Preferences for Care Near the End of Life
Although 70% of deaths in US hospitals have been preceded by decisions to limit medical treatment, authors do not agree on ways to name the multiple dimensions of preferences for care near the end of life. Content validity was estimated by the usual literature review and advice of experts, but then placed in a subject matter grid to assure that various dimensions were covered. Factor analysis shows five factors. Concurrent validity could be tested by comparing scores to expressed preferences on an advance directive. Predictive validity could be studied by noting whether this measure predicts decision making when it is time to express wishes. The instrument was shown to be stable in a group of healthy adults but must be tested with chronically ill and terminally ill participants.33
Ideal Patient Autonomy Scale
Evidence based patient choice is founded on a strong liberal, individualist interpretation of patient autonomy. Not all patients are in favour of such an interpretation and should not be held to a standard they are unlikely to satisfy. Two scales reflect the paternalistic and consumerist poles of the liberalist individualist model, a third reflects Socratic autonomy and procedural independence, and the fourth scale reflects ideals of risk disclosure. The Ideal Patient Autonomy Scale is clearly distinct from the generally used psychological preference instruments.

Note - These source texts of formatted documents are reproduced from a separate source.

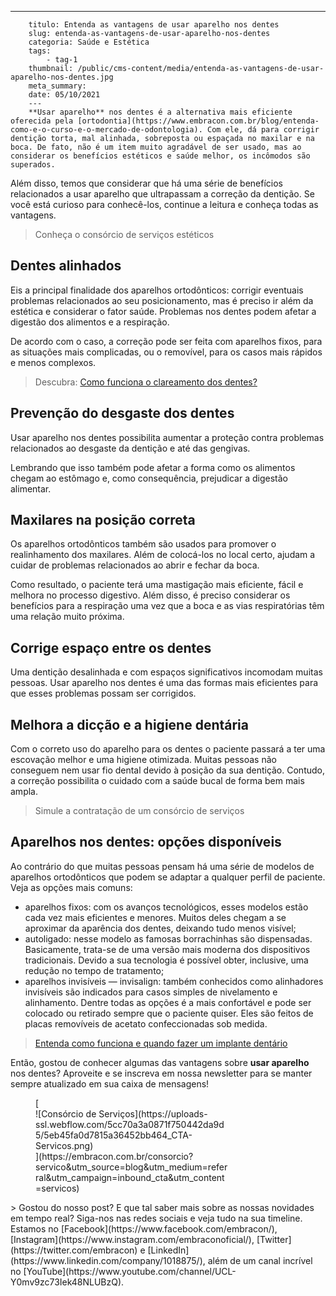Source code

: ---
        titulo: Entenda as vantagens de usar aparelho nos dentes
        slug: entenda-as-vantagens-de-usar-aparelho-nos-dentes
        categoria: Saúde e Estética
        tags:
            - tag-1
        thumbnail: /public/cms-content/media/entenda-as-vantagens-de-usar-aparelho-nos-dentes.jpg
        meta_summary: 
        date: 05/10/2021
        ---
        **Usar aparelho** nos dentes é a alternativa mais eficiente oferecida pela [ortodontia](https://www.embracon.com.br/blog/entenda-como-e-o-curso-e-o-mercado-de-odontologia). Com ele, dá para corrigir dentição torta, mal alinhada, sobreposta ou espaçada no maxilar e na boca. De fato, não é um item muito agradável de ser usado, mas ao considerar os benefícios estéticos e saúde melhor, os incômodos são superados.

Além disso, temos que considerar que há uma série de benefícios relacionados a usar aparelho que ultrapassam a correção da dentição. Se você está curioso para conhecê-los, continue a leitura e conheça todas as vantagens.

> Conheça o consórcio de serviços estéticos

Dentes alinhados
----------------

Eis a principal finalidade dos aparelhos ortodônticos: corrigir eventuais problemas relacionados ao seu posicionamento, mas é preciso ir além da estética e considerar o fator saúde. Problemas nos dentes podem afetar a digestão dos alimentos e a respiração.

De acordo com o caso, a correção pode ser feita com aparelhos fixos, para as situações mais complicadas, ou o removível, para os casos mais rápidos e menos complexos.

> Descubra: [Como funciona o clareamento dos dentes?](https://www.embracon.com.br/blog/como-funciona-o-clareamento-dos-dentes)

Prevenção do desgaste dos dentes
--------------------------------

Usar aparelho nos dentes possibilita aumentar a proteção contra problemas relacionados ao desgaste da dentição e até das gengivas.

Lembrando que isso também pode afetar a forma como os alimentos chegam ao estômago e, como consequência, prejudicar a digestão alimentar.

Maxilares na posição correta
----------------------------

Os aparelhos ortodônticos também são usados para promover o realinhamento dos maxilares. Além de colocá-los no local certo, ajudam a cuidar de problemas relacionados ao abrir e fechar da boca.

Como resultado, o paciente terá uma mastigação mais eficiente, fácil e melhora no processo digestivo. Além disso, é preciso considerar os benefícios para a respiração uma vez que a boca e as vias respiratórias têm uma relação muito próxima.

Corrige espaço entre os dentes
------------------------------

Uma dentição desalinhada e com espaços significativos incomodam muitas pessoas. Usar aparelho nos dentes é uma das formas mais eficientes para que esses problemas possam ser corrigidos.

Melhora a dicção e a higiene dentária
-------------------------------------

Com o correto uso do aparelho para os dentes o paciente passará a ter uma escovação melhor e uma higiene otimizada. Muitas pessoas não conseguem nem usar fio dental devido à posição da sua dentição. Contudo, a correção possibilita o cuidado com a saúde bucal de forma bem mais ampla.

> Simule a contratação de um consórcio de serviços

Aparelhos nos dentes: opções disponíveis
----------------------------------------

Ao contrário do que muitas pessoas pensam há uma série de modelos de aparelhos ortodônticos que podem se adaptar a qualquer perfil de paciente. Veja as opções mais comuns:

- aparelhos fixos: com os avanços tecnológicos, esses modelos estão cada vez mais eficientes e menores. Muitos deles chegam a se aproximar da aparência dos dentes, deixando tudo menos visível;
- autoligado: nesse modelo as famosas borrachinhas são dispensadas. Basicamente, trata-se de uma versão mais moderna dos dispositivos tradicionais. Devido a sua tecnologia é possível obter, inclusive, uma redução no tempo de tratamento;
- aparelhos invisíveis — invisalign: também conhecidos como alinhadores invisíveis são indicados para casos simples de nivelamento e alinhamento. Dentre todas as opções é a mais confortável e pode ser colocado ou retirado sempre que o paciente quiser. Eles são feitos de placas removíveis de acetato confeccionadas sob medida.

> [ Entenda como funciona e quando fazer um implante dentário](https://www.embracon.com.br/blog/entenda-como-funciona-um-implante-dentario)

Então, gostou de conhecer algumas das vantagens sobre **usar aparelho** nos dentes? Aproveite e se inscreva em nossa newsletter para se manter sempre atualizado em sua caixa de mensagens!

<figure class="w-richtext-figure-type-image w-richtext-align-center" style="max-width:310px">[<div>![Consórcio de Serviços](https://uploads-ssl.webflow.com/5cc70a3a0871f750442da9d5/5eb45fa0d7815a36452bb464_CTA-Servicos.png)</div>](https://embracon.com.br/consorcio?servico&utm_source=blog&utm_medium=referral&utm_campaign=inbound_cta&utm_content=servicos)</figure>> Gostou do nosso post? E que tal saber mais sobre as nossas novidades em tempo real? Siga-nos nas redes sociais e veja tudo na sua timeline. Estamos no [Facebook](https://www.facebook.com/embracon/), [Instagram](https://www.instagram.com/embraconoficial/), [Twitter](https://twitter.com/embracon) e [LinkedIn](https://www.linkedin.com/company/1018875/), além de um canal incrível no [YouTube](https://www.youtube.com/channel/UCL-Y0mv9zc73Iek48NLUBzQ).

In an elderly population with low levels of education, the factor structure was: (1) the doctor knows best; (2) the patient should decide; (3) the patient is entitled to a wish not to participate; and (4) the provision of obligatory risk information. A correlation between the doctor knows best and the right to non-participation was in the expected direction, supporting construct validity. This scale is constructed with the goal of providing data for improving existing moral theories.34
Implications of the current level of development of measurement instruments
From the Table 1 summary of measurement characteristics of the 10 instruments meeting the study criteria, it is possible to see that most had estimates of reliability and evidence of content validity, and some, but not all, forms of construct validity. None had established sensitivity to interventions even though most were designed in part to measure the effects of an intervention. Content validity was frequently assumed by judgement of professional experts and not by patients/participants. The 10 instruments represent a narrow range of the entire field of important ethical constructs. From the pattern of instrument development, one may assume that only nurses suffer from moral distress and only physicians are concerned with trust.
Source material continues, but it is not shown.